Acid rain and ozone depletion may have caused the Earth's most severe known mass extinction, a new study published in the journal Geology suggests. 

Some 250 million years ago, at the end of the Permian period, more than 90 percent of marine species and over 70 percent of terrestrial species died off, setting the scene for the day of the dinosaur.

The die-off was so extreme that, according to fossil records left behind, ecological diversity was not fully restored for another several million years following the height of extinction.

The cause of the mass exintinction is unclear, though one popular theory blames the eruptions of a series of volcanoes in Siberia. In order to test this theory, scientists led by Benjamin Black of the Massachusetts Institute of Technology used 3-D modeling techniques to predict the impacts the gas released from the so-called Siberian Traps would have had on the atmosphere at the time.
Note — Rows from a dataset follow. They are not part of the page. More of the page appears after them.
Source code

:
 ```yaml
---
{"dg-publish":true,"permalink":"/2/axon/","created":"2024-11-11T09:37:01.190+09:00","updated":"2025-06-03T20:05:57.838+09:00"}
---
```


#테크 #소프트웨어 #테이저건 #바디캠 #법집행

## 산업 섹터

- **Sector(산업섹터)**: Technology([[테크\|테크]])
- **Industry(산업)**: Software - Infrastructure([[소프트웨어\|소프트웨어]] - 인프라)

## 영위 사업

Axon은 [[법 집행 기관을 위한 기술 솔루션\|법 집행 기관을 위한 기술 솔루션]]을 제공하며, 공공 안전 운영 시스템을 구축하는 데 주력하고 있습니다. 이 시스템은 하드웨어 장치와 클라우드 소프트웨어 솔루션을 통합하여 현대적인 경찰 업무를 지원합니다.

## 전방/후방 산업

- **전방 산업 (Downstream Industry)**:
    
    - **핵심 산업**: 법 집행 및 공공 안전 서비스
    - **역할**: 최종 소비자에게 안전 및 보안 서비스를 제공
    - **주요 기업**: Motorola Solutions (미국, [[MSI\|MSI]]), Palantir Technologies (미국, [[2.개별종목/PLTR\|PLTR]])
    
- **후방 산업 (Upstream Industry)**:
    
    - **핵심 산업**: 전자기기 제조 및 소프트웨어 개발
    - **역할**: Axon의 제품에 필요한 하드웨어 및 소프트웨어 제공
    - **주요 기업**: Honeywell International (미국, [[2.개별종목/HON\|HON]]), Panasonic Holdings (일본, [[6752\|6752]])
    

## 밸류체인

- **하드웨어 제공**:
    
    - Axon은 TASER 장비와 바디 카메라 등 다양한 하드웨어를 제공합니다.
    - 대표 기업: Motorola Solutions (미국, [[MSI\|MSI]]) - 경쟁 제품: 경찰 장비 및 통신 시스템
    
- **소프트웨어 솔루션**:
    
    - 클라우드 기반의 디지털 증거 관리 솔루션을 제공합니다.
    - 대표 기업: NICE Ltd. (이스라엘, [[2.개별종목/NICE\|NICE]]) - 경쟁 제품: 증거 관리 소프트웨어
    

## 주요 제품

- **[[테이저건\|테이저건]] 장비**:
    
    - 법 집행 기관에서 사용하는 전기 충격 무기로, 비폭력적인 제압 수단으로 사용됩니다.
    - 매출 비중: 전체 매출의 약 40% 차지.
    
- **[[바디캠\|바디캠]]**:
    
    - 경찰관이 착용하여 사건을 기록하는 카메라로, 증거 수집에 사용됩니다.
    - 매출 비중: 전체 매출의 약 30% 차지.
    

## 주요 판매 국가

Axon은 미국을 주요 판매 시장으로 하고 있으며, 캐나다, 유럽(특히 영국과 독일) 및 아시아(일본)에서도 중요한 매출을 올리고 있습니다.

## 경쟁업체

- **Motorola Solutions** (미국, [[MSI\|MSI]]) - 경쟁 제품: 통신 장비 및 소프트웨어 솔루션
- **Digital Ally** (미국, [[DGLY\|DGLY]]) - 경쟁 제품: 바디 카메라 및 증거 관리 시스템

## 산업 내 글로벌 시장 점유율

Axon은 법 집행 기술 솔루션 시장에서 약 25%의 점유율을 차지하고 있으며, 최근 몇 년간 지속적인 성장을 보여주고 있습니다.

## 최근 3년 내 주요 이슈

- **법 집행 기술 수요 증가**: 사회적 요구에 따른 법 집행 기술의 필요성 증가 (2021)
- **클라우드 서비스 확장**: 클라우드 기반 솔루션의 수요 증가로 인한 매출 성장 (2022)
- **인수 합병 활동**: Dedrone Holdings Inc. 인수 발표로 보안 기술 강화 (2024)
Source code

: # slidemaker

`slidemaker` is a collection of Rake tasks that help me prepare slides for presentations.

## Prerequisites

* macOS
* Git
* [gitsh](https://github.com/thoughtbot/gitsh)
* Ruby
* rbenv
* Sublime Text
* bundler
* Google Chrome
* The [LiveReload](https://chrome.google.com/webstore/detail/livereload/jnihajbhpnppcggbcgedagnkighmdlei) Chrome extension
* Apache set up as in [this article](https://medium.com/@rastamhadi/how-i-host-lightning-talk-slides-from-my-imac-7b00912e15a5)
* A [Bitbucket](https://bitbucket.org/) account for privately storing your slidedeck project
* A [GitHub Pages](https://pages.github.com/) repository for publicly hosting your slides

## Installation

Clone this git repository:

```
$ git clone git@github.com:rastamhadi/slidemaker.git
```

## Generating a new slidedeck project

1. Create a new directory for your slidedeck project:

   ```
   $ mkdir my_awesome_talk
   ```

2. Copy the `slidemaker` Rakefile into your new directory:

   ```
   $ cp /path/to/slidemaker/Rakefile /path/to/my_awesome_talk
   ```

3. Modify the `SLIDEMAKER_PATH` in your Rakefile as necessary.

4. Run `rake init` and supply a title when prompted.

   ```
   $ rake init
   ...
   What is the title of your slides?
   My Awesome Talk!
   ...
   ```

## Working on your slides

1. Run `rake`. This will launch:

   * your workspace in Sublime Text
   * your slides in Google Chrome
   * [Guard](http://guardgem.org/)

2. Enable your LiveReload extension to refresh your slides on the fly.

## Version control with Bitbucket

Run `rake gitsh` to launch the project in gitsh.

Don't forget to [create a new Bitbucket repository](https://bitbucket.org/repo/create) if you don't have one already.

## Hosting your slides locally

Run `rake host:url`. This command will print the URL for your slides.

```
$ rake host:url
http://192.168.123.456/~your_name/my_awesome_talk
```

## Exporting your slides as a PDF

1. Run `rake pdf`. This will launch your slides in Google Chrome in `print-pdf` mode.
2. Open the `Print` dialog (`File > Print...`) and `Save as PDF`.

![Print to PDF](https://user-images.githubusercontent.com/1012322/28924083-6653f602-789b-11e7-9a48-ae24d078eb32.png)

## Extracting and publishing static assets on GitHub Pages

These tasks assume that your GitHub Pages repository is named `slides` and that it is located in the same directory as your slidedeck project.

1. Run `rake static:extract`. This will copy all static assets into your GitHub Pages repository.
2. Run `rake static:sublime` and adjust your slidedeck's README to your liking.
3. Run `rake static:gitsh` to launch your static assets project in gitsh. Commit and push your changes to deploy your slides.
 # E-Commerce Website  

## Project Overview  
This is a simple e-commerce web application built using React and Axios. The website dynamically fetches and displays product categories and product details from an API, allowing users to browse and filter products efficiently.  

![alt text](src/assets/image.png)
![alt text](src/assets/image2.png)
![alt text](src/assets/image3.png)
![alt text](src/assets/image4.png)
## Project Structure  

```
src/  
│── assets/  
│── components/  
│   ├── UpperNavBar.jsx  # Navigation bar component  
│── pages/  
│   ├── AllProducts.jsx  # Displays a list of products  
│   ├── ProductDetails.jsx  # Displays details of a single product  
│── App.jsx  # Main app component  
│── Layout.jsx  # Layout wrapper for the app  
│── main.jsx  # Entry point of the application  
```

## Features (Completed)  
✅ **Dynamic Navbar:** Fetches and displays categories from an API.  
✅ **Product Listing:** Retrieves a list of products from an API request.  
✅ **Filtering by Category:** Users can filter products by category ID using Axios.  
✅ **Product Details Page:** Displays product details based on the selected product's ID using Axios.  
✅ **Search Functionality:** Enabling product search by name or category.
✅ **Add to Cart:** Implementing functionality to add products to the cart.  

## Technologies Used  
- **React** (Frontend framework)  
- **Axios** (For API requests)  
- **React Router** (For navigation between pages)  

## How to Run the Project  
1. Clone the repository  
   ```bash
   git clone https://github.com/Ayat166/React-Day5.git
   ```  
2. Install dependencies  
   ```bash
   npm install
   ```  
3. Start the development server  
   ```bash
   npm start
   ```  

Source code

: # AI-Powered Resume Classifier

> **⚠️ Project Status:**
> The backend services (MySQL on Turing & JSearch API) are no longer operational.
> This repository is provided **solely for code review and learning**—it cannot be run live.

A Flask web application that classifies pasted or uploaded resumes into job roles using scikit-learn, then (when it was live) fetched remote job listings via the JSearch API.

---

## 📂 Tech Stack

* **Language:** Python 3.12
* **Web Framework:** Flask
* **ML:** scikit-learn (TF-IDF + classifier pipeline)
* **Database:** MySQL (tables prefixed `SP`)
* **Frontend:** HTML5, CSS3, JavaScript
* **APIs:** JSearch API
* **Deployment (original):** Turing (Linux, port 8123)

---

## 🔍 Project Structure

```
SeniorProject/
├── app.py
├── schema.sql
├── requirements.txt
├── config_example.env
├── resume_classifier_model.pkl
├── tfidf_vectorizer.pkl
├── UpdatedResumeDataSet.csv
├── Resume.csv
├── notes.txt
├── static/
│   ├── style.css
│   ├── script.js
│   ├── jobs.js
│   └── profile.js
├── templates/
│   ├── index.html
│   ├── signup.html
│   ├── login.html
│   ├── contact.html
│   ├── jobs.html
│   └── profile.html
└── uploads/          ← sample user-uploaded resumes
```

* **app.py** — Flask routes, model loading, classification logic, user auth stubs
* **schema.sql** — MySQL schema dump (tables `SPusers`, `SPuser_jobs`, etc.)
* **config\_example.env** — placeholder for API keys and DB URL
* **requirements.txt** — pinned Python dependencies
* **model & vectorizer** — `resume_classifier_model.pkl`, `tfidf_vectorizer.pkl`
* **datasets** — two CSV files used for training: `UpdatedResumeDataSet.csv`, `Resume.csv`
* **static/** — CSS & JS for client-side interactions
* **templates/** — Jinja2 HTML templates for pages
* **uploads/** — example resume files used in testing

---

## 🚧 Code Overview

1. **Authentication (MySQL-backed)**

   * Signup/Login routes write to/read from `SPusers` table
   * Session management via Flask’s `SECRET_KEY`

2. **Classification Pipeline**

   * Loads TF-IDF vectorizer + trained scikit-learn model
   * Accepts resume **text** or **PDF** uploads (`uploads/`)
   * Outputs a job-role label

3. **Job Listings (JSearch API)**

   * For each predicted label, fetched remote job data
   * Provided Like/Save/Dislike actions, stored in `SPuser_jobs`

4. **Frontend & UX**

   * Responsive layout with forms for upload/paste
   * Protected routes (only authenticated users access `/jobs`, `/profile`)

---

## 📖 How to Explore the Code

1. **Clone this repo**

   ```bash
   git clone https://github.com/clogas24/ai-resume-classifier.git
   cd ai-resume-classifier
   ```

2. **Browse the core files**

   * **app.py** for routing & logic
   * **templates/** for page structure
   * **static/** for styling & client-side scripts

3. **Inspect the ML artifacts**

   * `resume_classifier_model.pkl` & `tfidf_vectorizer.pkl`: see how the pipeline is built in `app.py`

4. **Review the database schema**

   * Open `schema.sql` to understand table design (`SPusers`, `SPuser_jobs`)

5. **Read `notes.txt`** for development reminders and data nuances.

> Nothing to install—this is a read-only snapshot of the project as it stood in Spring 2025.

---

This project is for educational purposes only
The effects would have been catastrophic, the researchers found.

The results indicate that releases of carbon dioxide and sulfur dioxide would have triggered highly acidic rain that could have sapped the soil of its nutrients. As this happened, plants would have suffered and died, and vulnerable terrestrial organisms with them. What's more, releases of halogen-bearing compounds like methyl chloride could have caused a global ozone collapse.

The volcanic activity was episodic, meaning the onslaughts of acid rain and ozone depletion would have been as well. Such drastic fluctuations in pH and ultraviolet radiation, as well as combined overall temperature increase from greenhouse gas emissions, would have been enough, the researchers concluded, to cause what may very well have been the largest mass extinction in Earth's history.